> What the exercise asks
Omit any picture, and return the remaining data exactly as written.

> Exercise material

-*-

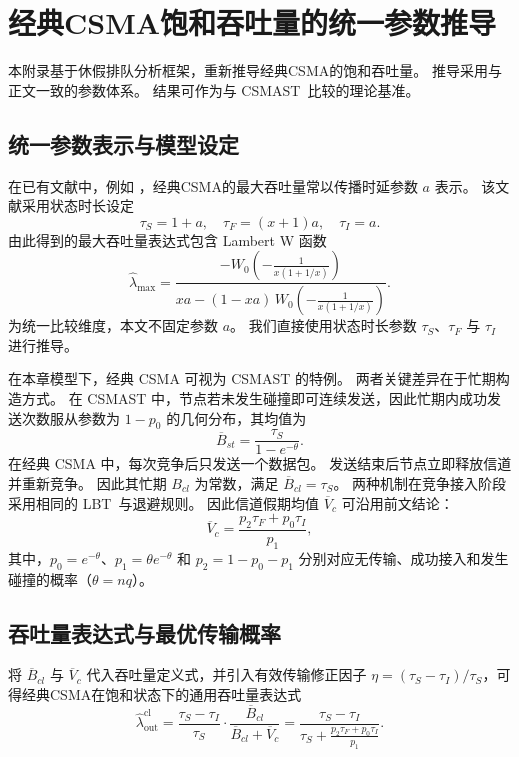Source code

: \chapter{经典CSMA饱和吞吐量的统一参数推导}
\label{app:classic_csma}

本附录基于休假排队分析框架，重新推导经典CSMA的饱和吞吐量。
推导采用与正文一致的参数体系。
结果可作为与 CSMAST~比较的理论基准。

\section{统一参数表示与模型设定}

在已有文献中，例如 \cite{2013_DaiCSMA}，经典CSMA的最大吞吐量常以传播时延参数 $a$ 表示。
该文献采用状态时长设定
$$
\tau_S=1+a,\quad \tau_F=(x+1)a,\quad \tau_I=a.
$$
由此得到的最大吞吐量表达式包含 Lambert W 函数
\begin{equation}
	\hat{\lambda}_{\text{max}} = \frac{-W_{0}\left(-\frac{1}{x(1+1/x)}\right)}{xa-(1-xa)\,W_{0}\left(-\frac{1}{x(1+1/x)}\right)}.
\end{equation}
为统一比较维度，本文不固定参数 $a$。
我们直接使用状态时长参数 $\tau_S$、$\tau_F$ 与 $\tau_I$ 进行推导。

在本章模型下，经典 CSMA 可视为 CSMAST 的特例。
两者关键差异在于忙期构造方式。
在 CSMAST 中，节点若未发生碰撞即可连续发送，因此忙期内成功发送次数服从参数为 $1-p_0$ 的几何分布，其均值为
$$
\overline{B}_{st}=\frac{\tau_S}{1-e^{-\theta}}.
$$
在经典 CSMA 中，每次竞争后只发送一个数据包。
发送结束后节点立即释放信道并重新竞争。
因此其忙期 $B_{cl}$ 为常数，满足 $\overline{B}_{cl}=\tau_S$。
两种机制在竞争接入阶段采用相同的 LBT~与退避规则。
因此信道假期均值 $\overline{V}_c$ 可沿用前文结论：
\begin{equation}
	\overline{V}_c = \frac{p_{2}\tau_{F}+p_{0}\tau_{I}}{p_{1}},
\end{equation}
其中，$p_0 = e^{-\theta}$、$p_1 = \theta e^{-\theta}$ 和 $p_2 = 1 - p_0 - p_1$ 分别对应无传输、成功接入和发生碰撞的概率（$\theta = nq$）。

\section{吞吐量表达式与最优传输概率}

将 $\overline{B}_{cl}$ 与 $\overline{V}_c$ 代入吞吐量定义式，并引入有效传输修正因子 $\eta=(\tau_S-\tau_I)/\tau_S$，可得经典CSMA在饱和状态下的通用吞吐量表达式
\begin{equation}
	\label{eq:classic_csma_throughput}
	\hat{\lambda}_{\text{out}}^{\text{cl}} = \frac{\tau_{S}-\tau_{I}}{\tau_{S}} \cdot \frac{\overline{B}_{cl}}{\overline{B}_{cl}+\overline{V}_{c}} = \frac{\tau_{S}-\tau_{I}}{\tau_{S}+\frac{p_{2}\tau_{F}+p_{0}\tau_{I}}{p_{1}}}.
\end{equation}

-*-

> Task output
Source code

: \chapter{经典CSMA饱和吞吐量的统一参数推导}
\label{app:classic_csma}

本附录基于休假排队分析框架，重新推导经典CSMA的饱和吞吐量。
推导采用与正文一致的参数体系。
结果可作为与 CSMAST~比较的理论基准。

\section{统一参数表示与模型设定}

在已有文献中，例如 \cite{2013_DaiCSMA}，经典CSMA的最大吞吐量常以传播时延参数 $a$ 表示。
该文献采用状态时长设定
$$
\tau_S=1+a,\quad \tau_F=(x+1)a,\quad \tau_I=a.
$$
由此得到的最大吞吐量表达式包含 Lambert W 函数
\begin{equation}
	\hat{\lambda}_{\text{max}} = \frac{-W_{0}\left(-\frac{1}{x(1+1/x)}\right)}{xa-(1-xa)\,W_{0}\left(-\frac{1}{x(1+1/x)}\right)}.
\end{equation}
为统一比较维度，本文不固定参数 $a$。
我们直接使用状态时长参数 $\tau_S$、$\tau_F$ 与 $\tau_I$ 进行推导。

在本章模型下，经典 CSMA 可视为 CSMAST 的特例。
两者关键差异在于忙期构造方式。
在 CSMAST 中，节点若未发生碰撞即可连续发送，因此忙期内成功发送次数服从参数为 $1-p_0$ 的几何分布，其均值为
$$
\overline{B}_{st}=\frac{\tau_S}{1-e^{-\theta}}.
$$
在经典 CSMA 中，每次竞争后只发送一个数据包。
发送结束后节点立即释放信道并重新竞争。
因此其忙期 $B_{cl}$ 为常数，满足 $\overline{B}_{cl}=\tau_S$。
两种机制在竞争接入阶段采用相同的 LBT~与退避规则。
因此信道假期均值 $\overline{V}_c$ 可沿用前文结论：
\begin{equation}
	\overline{V}_c = \frac{p_{2}\tau_{F}+p_{0}\tau_{I}}{p_{1}},
\end{equation}
其中，$p_0 = e^{-\theta}$、$p_1 = \theta e^{-\theta}$ 和 $p_2 = 1 - p_0 - p_1$ 分别对应无传输、成功接入和发生碰撞的概率（$\theta = nq$）。

\section{吞吐量表达式与最优传输概率}

将 $\overline{B}_{cl}$ 与 $\overline{V}_c$ 代入吞吐量定义式，并引入有效传输修正因子 $\eta=(\tau_S-\tau_I)/\tau_S$，可得经典CSMA在饱和状态下的通用吞吐量表达式
\begin{equation}
	\label{eq:classic_csma_throughput}
	\hat{\lambda}_{\text{out}}^{\text{cl}} = \frac{\tau_{S}-\tau_{I}}{\tau_{S}} \cdot \frac{\overline{B}_{cl}}{\overline{B}_{cl}+\overline{V}_{c}} = \frac{\tau_{S}-\tau_{I}}{\tau_{S}+\frac{p_{2}\tau_{F}+p_{0}\tau_{I}}{p_{1}}}.
\end{equation}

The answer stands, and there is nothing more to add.